Stored data entries
---*---

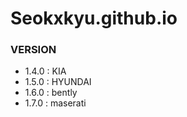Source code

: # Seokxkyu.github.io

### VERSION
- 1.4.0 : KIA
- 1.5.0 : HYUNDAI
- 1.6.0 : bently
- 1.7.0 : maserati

---*---

What to do
Write out each entry exactly; any pictures stay out of the copy.

Written response
Source code

: # Seokxkyu.github.io

### VERSION
- 1.4.0 : KIA
- 1.5.0 : HYUNDAI
- 1.6.0 : bently
- 1.7.0 : maserati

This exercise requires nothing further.